A Fistful of Dollars (4½ Stars)

I've watched this film a few times, but I couldn't remember what happened in it, however much I tried. All I could remember was the vision of Clint Eastwood as a character. Tall. Thin. A poncho. Sometimes a hat. A cigar. Always walking casually and unconcerned, however many guns were pointed at him.

Maybe that was the intention of the film. It's not about the story. It's all about the atmosphere. When the film was made in 1964 it was in stark contrast to the many American westerns that had preceded it. Fast action and fast shooting with a dash of romance, that's what American westerns were about. This Italian film directed by Sergio Leone was the opposite. It moved slowly and ponderously, as if the searing Mexican heat had slowed everyone down. Yes, there was action, and there was more blood visible than in its American equivalents, but it was short bursts of action. It was like a rattlesnake coiled in the sun, watching its prey, then suddenly biting, before settling back into its position.

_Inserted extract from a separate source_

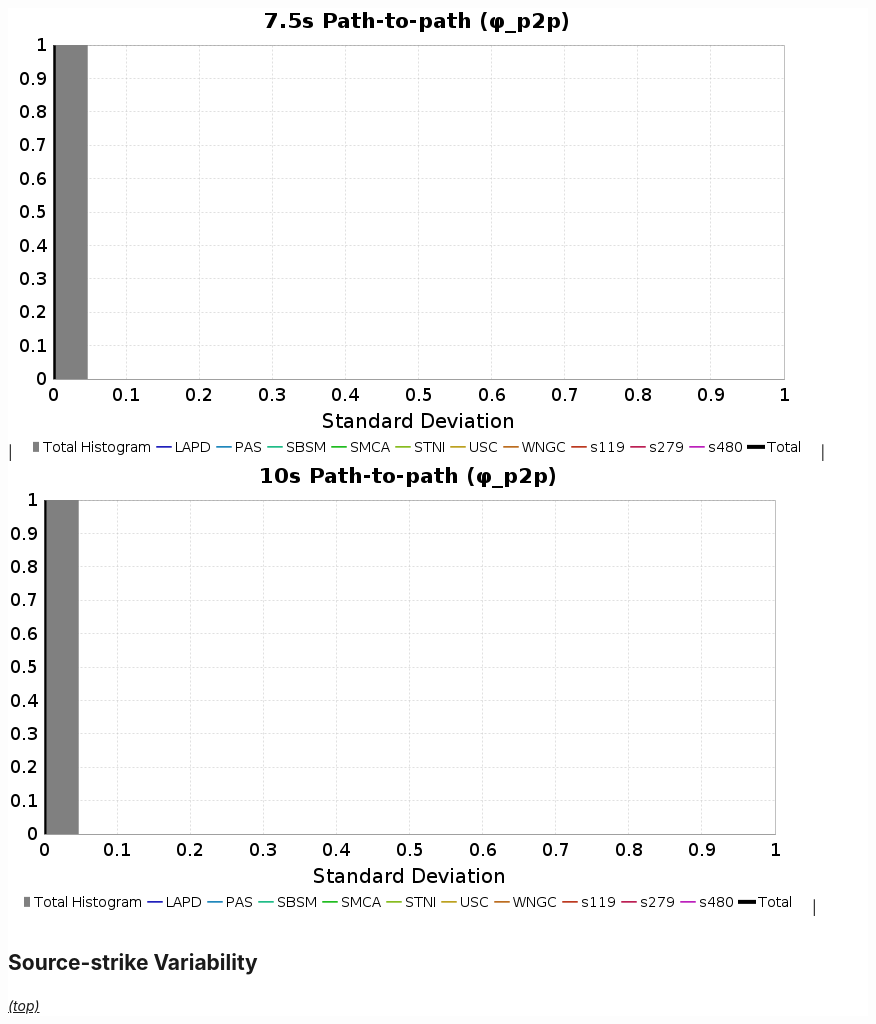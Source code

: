 | ![7.5s](resources/path_m6.6_50km_7.5s_hist.png) | ![10s](resources/path_m6.6_50km_10s_hist.png) |


## Source-strike Variability
*[(top)](#table-of-contents)*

Let me describe the film's plot in a few words, more for myself than for anyone else, because I might forget it again by this time next year. Clint Eastwood is an American who rides into the town of San Miguel, a Mexican town close to the border. He's warned that everyone who comes into the town either gets rich or is killed. It's a lawless town in which only two people do any legal work. There's an inn keeper and an undertaker. Everyone else is a member of one of the town's two rival gangs. Clint sees an opportunity and formally joins one of the gangs, but he plays the two against one another, earning money from both of them. In the first half of the film he seems to be totally amoral, deceiving anyone for his own profit, but in the second half he does perform some selfless acts to protect the innocents caught in the middle of the gang war.

The poster describes Clint Eastwood's character as "the man with no name", but in the film he's called Joe. It could be argued that this was a nickname given him, but I see no reason for this assumption.

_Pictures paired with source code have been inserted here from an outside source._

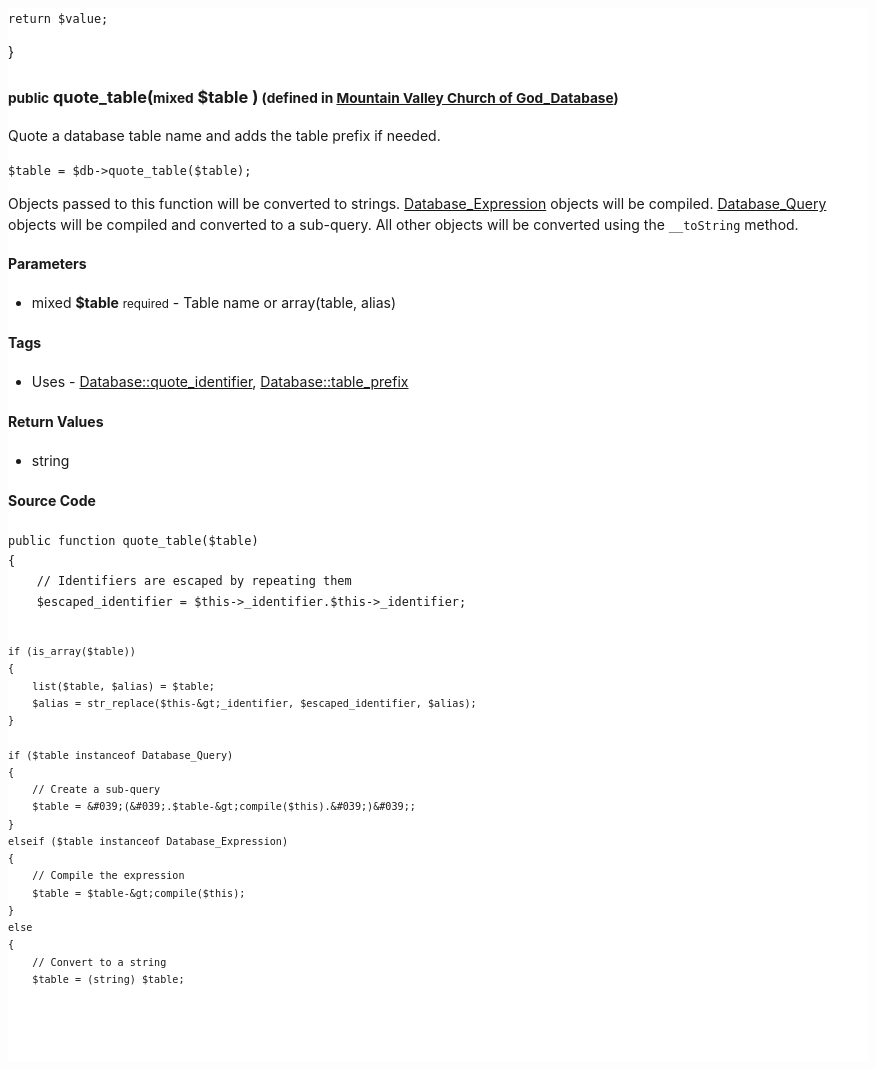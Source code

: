 	return $value;
}</code>
</pre>
</div>
</div>

<div class='method'>
<h3 id="quote_table"><small>public</small>  quote_table(<small>mixed</small> <span class="param" title="Table name or array(table, alias)">$table</span> )<small> (defined in <a href='/documentation/api/Mountain Valley Church of God_Database'>Mountain Valley Church of God_Database</a>)</small></h3>
<div class='description'><p>Quote a database table name and adds the table prefix if needed.</p>

<pre><code>$table = $db-&gt;quote_table($table);
</code></pre>

<p>Objects passed to this function will be converted to strings.
<a href="/index.php/">Database_Expression</a> objects will be compiled.
<a href="/index.php/">Database_Query</a> objects will be compiled and converted to a sub-query.
All other objects will be converted using the <code>__toString</code> method.</p>
</div>
<h4>Parameters</h4>
<ul>
<li>
 <span class="blue">mixed </span><strong> $table</strong> <small>required</small> - Table name or array(table, alias)</li>
</ul>
<h4>Tags</h4>
<ul class='tags'>
<li>Uses - <a href="#quote_identifier">Database::quote_identifier</a>, <a href="#table_prefix">Database::table_prefix</a></li>
</ul>
<h4>Return Values</h4>
<ul class='return'>
<li>
<span class='blue'>string</span>  
</li></ul>
<div class="method-source">
<h4>Source Code</h4>
<pre>
<code class="language-php">public function quote_table($table)
{
	// Identifiers are escaped by repeating them
	$escaped_identifier = $this-&gt;_identifier.$this-&gt;_identifier;

	if (is_array($table))
	{
		list($table, $alias) = $table;
		$alias = str_replace($this-&gt;_identifier, $escaped_identifier, $alias);
	}

	if ($table instanceof Database_Query)
	{
		// Create a sub-query
		$table = &#039;(&#039;.$table-&gt;compile($this).&#039;)&#039;;
	}
	elseif ($table instanceof Database_Expression)
	{
		// Compile the expression
		$table = $table-&gt;compile($this);
	}
	else
	{
		// Convert to a string
		$table = (string) $table;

"A Fistful of Dollars" is supposedly a remake of the 1961 Japanese film "Yojimbo". Sergio Leone denied this, but an injunction was taken against him preventing the film being shown outside of Italy. He finally agreed to pay Akira Kurosawa $100,000 in compensation, and the film was finally released in America in 1967.

Clint Eastwood made three films with Sergio Leone. They're referred to as the Dollars Trilogy, but even though he looked and talked the same in all three films it's not certain that it was actually meant to be the same character. Maybe it was, maybe it wasn't. It doesn't really matter. I can't remember what happened in the other two films either. I'll have to watch them again.


  1. I saw the middle film of the trilogy first, and it was dubbed in French but still gripped me. Then I saw this one and then the strongest one with the iconic title 'the good, the bad and the ugly'. It's hard for me to say if Eastwood was better as the man with no name or dirty Harry but for sure those were his defining roles.

    1. I grew up watching westerns on television. My father loved them, and whenever one was shown on one of the three TV channels we had available we had to watch it. They were the American westerns though. John Wayne and the like. I don't believe I ever saw Clint Eastwood's films as a child. I knew they existed, but I avoided them even as an adult. It can't have been more than 10 years ago when I finally watched them... and loved them!